We just got this news from our friends at LACMA: “LACMA announced today that it has received gifts totaling $150,000 from the Hollywood Foreign Press Association and Time Warner Cable, in partnership with Ovation TV, to extend continuous film programming through next summer. In addition, Time Warner Cable and Ovation TV have made an in-kind contribution of over $1.5 million to market the film program across their multiple media platforms, both locally and nationally.” So it seems corporate philanthropy lives, even in these tough economic times.
For those of you have absolutely no idea what we talking about, late last month LACMA announced that they were going to cancel their weekend film program because it was losing the museum money, and focus more on artist-created films. A lot of people were extremely upset, among them, Martin Scorsese who wrote an open letter to the museum in the LA Times.
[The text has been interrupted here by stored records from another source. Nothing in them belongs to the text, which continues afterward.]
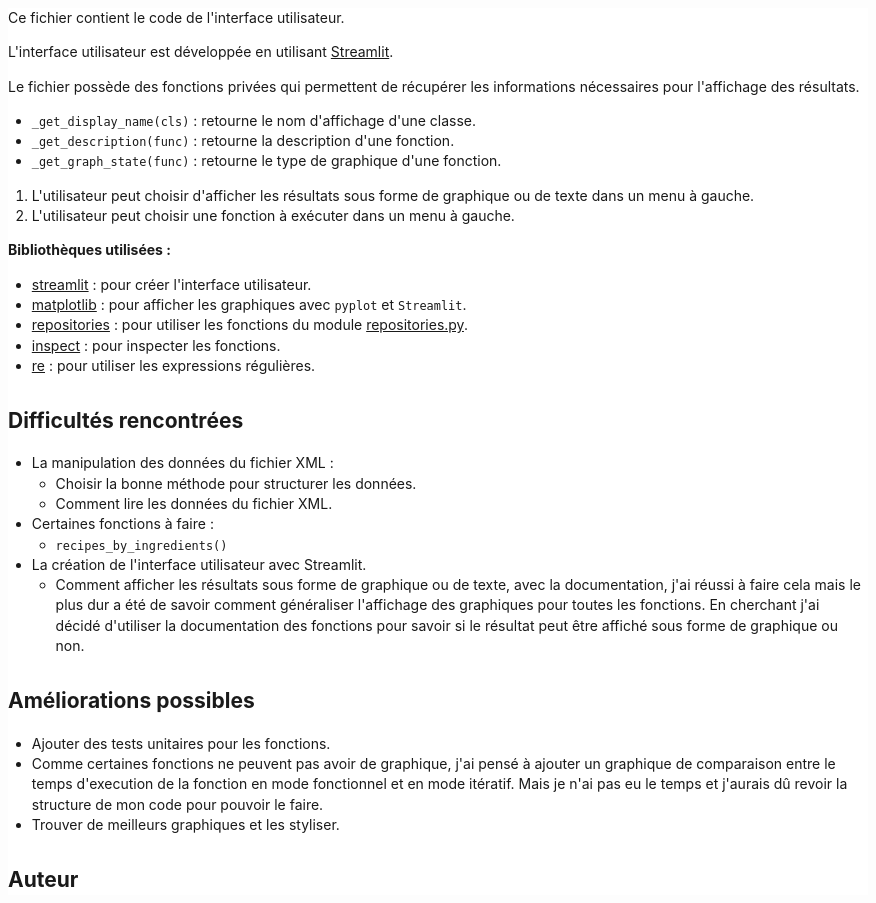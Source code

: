 Ce fichier contient le code de l'interface utilisateur.

L'interface utilisateur est développée en utilisant [Streamlit](https://streamlit.io/).

Le fichier possède des fonctions privées qui permettent de récupérer les informations nécessaires pour l'affichage des
résultats.

- `_get_display_name(cls)` : retourne le nom d'affichage d'une classe.
- `_get_description(func)` : retourne la description d'une fonction.
- `_get_graph_state(func)` : retourne le type de graphique d'une fonction.

1. L'utilisateur peut choisir d'afficher les résultats sous forme de graphique ou de texte dans un menu à gauche.
2. L'utilisateur peut choisir une fonction à exécuter dans un menu à gauche.

**Bibliothèques utilisées :**

- [streamlit](https://streamlit.io/) : pour créer l'interface utilisateur.
- [matplotlib](https://matplotlib.org/) : pour afficher les graphiques avec `pyplot` et `Streamlit`.
- [repositories](modules/repositories.py) : pour utiliser les fonctions du
  module [repositories.py](modules/repositories.py).
- [inspect](https://docs.python.org/3/library/inspect.html) : pour inspecter les fonctions.
- [re](https://docs.python.org/3/library/re.html) : pour utiliser les expressions régulières.

## Difficultés rencontrées

- La manipulation des données du fichier XML :
    - Choisir la bonne méthode pour structurer les données.
    - Comment lire les données du fichier XML.
- Certaines fonctions à faire :
    - `recipes_by_ingredients()`
- La création de l'interface utilisateur avec Streamlit.
    - Comment afficher les résultats sous forme de graphique ou de texte, avec la documentation, j'ai réussi à faire
      cela
      mais le plus dur a été de savoir comment généraliser l'affichage des graphiques pour toutes les fonctions. En
      cherchant j'ai décidé d'utiliser la documentation des fonctions pour savoir si le résultat peut être affiché sous
      forme de graphique ou non.

## Améliorations possibles

- Ajouter des tests unitaires pour les fonctions.
- Comme certaines fonctions ne peuvent pas avoir de graphique, j'ai pensé à ajouter un graphique de comparaison entre le
  temps d'execution de la fonction en mode fonctionnel et en mode itératif. Mais je n'ai pas eu le temps et
  j'aurais dû revoir la structure de mon code pour pouvoir le faire.
- Trouver de meilleurs graphiques et les styliser.

## Auteur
“Without places like LACMA and other museums, archives, and festivals where people can still see a wide variety of films projected on screen with an audience, what do we lose? We lose what makes the movies so powerful and such a pervasive cultural influence. If this is not valued in Hollywood, what does that say about the future of the art form?”
While we’re happy to hear that they’re going to relaunch the film program, we really wish that a Hollywood heavyweight like Scorsese (whose recent films The Departed and The Aviator brought in $132.1 million and $102.6 million, respectively) had stepped in to help out. We’re sure Harrison Ford could spare a small chunk of the $65 million he took in last year.
Isn’t that what would happen in a movie?